(Data excerpts)

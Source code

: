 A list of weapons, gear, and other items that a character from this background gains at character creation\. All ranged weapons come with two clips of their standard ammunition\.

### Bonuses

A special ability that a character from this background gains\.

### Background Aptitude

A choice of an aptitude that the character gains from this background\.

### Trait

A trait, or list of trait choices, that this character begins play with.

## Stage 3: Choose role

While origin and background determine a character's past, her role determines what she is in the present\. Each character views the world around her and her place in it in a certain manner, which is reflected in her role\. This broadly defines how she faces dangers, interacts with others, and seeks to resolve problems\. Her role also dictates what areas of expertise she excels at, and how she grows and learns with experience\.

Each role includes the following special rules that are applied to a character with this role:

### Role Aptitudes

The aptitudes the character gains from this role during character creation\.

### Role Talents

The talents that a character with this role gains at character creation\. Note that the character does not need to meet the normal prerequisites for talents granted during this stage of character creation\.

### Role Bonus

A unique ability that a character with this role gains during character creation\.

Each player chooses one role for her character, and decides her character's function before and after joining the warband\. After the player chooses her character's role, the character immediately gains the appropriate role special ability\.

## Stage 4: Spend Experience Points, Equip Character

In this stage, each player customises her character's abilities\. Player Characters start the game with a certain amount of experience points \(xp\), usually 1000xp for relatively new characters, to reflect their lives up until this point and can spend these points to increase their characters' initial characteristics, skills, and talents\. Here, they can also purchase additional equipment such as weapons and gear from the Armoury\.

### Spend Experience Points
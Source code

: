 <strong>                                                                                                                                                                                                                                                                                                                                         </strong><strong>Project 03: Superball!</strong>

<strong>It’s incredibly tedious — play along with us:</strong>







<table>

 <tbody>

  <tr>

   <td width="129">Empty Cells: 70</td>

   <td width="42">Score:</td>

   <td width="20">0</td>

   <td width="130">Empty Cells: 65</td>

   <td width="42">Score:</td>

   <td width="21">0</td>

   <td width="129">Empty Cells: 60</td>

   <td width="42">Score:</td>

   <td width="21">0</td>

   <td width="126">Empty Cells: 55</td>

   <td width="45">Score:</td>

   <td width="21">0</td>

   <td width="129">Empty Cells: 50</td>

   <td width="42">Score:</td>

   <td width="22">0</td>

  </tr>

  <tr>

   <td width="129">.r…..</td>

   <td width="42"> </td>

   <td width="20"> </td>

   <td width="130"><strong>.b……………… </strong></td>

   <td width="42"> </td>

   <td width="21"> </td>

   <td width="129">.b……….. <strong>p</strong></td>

(End Data excerpts)

» **What needs to be done**: Return the entries above unchanged, starting at the first line and stopping after the line with "A unique ability".

» **Output**:
Source code

: A list of weapons, gear, and other items that a character from this background gains at character creation\. All ranged weapons come with two clips of their standard ammunition\.

### Bonuses

A special ability that a character from this background gains\.

### Background Aptitude

A choice of an aptitude that the character gains from this background\.

### Trait

A trait, or list of trait choices, that this character begins play with.

## Stage 3: Choose role

While origin and background determine a character's past, her role determines what she is in the present\. Each character views the world around her and her place in it in a certain manner, which is reflected in her role\. This broadly defines how she faces dangers, interacts with others, and seeks to resolve problems\. Her role also dictates what areas of expertise she excels at, and how she grows and learns with experience\.

Each role includes the following special rules that are applied to a character with this role:

### Role Aptitudes

The aptitudes the character gains from this role during character creation\.

### Role Talents

The talents that a character with this role gains at character creation\. Note that the character does not need to meet the normal prerequisites for talents granted during this stage of character creation\.

### Role Bonus

A unique ability that a character with this role gains during character creation\.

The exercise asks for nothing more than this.